About this task
Transcribe every entry that follows exactly, omitting all pictures.

The input Block Start

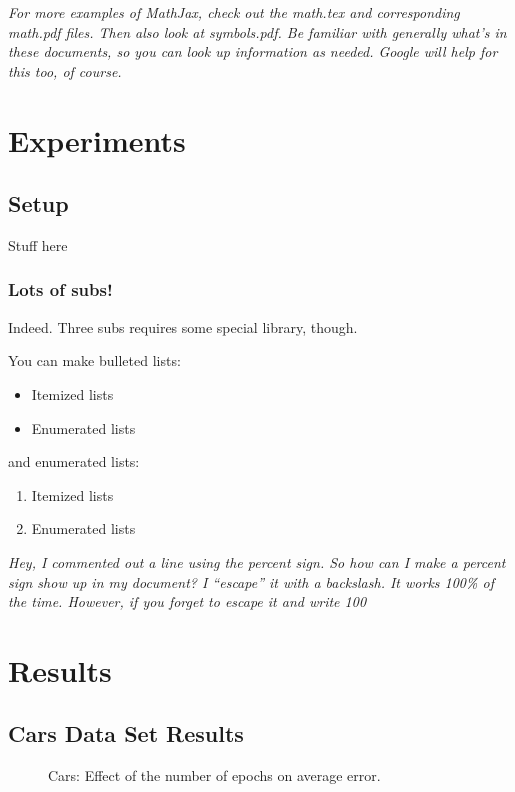 \documentclass[twocolumn,letterpaper,10pt]{article}
\begin{document}
{\it For more examples of MathJax, check out the math.tex and corresponding math.pdf files. Then also look at symbols.pdf. Be familiar with generally what's in these documents, so you can look up information as needed. Google will help for this too, of course.}

\section{Experiments}
\subsection{Setup}
Stuff here

\subsubsection{Lots of subs!}
Indeed. Three subs requires some special library, though.

You can make bulleted lists:
\begin{itemize}
	\item Itemized lists
	\item Enumerated lists
\end{itemize}

\noindent and enumerated lists:
\begin{enumerate}
	\item Itemized lists
	\item Enumerated lists
\end{enumerate}


{\it Hey, I commented out a line using the percent sign. So how can I make a percent sign show up in my document? I ``escape'' it with a backslash. It works 100\% of the time. However, if you forget to escape it and write 100%
}

\section{Results}

\subsection{Cars Data Set Results}

\begin{figure}
\begin{center}
\end{center}
\caption{Cars: Effect of the number of epochs on average error.}
\label{fig:CarsNumEpochs}
\end{figure}
\end{document}
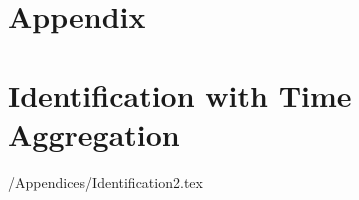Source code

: \documentclass[titlepage]{\econtex}\newcommand{\texname}{IncomeUncertainty}
\begin{document}
\processdelayedfloats

\small

\normalsize

\pagebreak
\appendix

\section*{Appendix}

\section{Identification with Time Aggregation}\label{sec:Identification}


\econtexRoot/Appendices/Identification2.tex
\end{document}
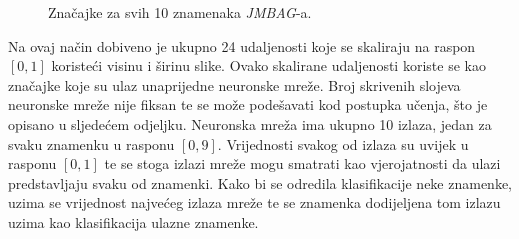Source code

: \begin{figure}[htb]
    \centering
    \caption{Značajke za svih 10 znamenaka \emph{JMBAG}-a.}
    \label{fig:features-for-multiple-digits}
\end{figure}
Na ovaj način dobiveno je ukupno 24 udaljenosti koje se skaliraju na raspon $[0, 1]$ koristeći visinu i širinu slike.
Ovako skalirane udaljenosti koriste se kao značajke koje su ulaz unaprijedne neuronske mreže. Broj skrivenih slojeva
neuronske mreže nije fiksan te se može podešavati kod postupka učenja, što je opisano u sljedećem odjeljku. Neuronska
mreža ima ukupno 10 izlaza, jedan za svaku znamenku u rasponu $[0, 9]$. Vrijednosti svakog od izlaza su uvijek u rasponu
$[0, 1]$ te se stoga izlazi mreže mogu smatrati kao vjerojatnosti da ulazi predstavljaju svaku od znamenki. Kako bi se
odredila klasifikacije neke znamenke, uzima se vrijednost najvećeg izlaza mreže te se znamenka dodijeljena tom izlazu
uzima kao klasifikacija ulazne znamenke.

The input Block End

Result below
 \documentclass[twocolumn,letterpaper,10pt]{article}
\begin{document}
{\it For more examples of MathJax, check out the math.tex and corresponding math.pdf files. Then also look at symbols.pdf. Be familiar with generally what's in these documents, so you can look up information as needed. Google will help for this too, of course.}

\section{Experiments}
\subsection{Setup}
Stuff here

\subsubsection{Lots of subs!}
Indeed. Three subs requires some special library, though.

You can make bulleted lists:
\begin{itemize}
	\item Itemized lists
	\item Enumerated lists
\end{itemize}

\noindent and enumerated lists:
\begin{enumerate}
	\item Itemized lists
	\item Enumerated lists
\end{enumerate}


{\it Hey, I commented out a line using the percent sign. So how can I make a percent sign show up in my document? I ``escape'' it with a backslash. It works 100\% of the time. However, if you forget to escape it and write 100%
}

\section{Results}

\subsection{Cars Data Set Results}

\begin{figure}
\begin{center}
\end{center}
\caption{Cars: Effect of the number of epochs on average error.}
\label{fig:CarsNumEpochs}
\end{figure}
\end{document}
Source code

: \documentclass[titlepage]{\econtex}\newcommand{\texname}{IncomeUncertainty}
\begin{document}
\processdelayedfloats

\small

\normalsize

\pagebreak
\appendix

\section*{Appendix}

\section{Identification with Time Aggregation}\label{sec:Identification}


\econtexRoot/Appendices/Identification2.tex
\end{document}
Source code

: \begin{figure}[htb]
    \centering
    \caption{Značajke za svih 10 znamenaka \emph{JMBAG}-a.}
    \label{fig:features-for-multiple-digits}
\end{figure}
Na ovaj način dobiveno je ukupno 24 udaljenosti koje se skaliraju na raspon $[0, 1]$ koristeći visinu i širinu slike.
Ovako skalirane udaljenosti koriste se kao značajke koje su ulaz unaprijedne neuronske mreže. Broj skrivenih slojeva
neuronske mreže nije fiksan te se može podešavati kod postupka učenja, što je opisano u sljedećem odjeljku. Neuronska
mreža ima ukupno 10 izlaza, jedan za svaku znamenku u rasponu $[0, 9]$. Vrijednosti svakog od izlaza su uvijek u rasponu
$[0, 1]$ te se stoga izlazi mreže mogu smatrati kao vjerojatnosti da ulazi predstavljaju svaku od znamenki. Kako bi se
odredila klasifikacije neke znamenke, uzima se vrijednost najvećeg izlaza mreže te se znamenka dodijeljena tom izlazu
uzima kao klasifikacija ulazne znamenke.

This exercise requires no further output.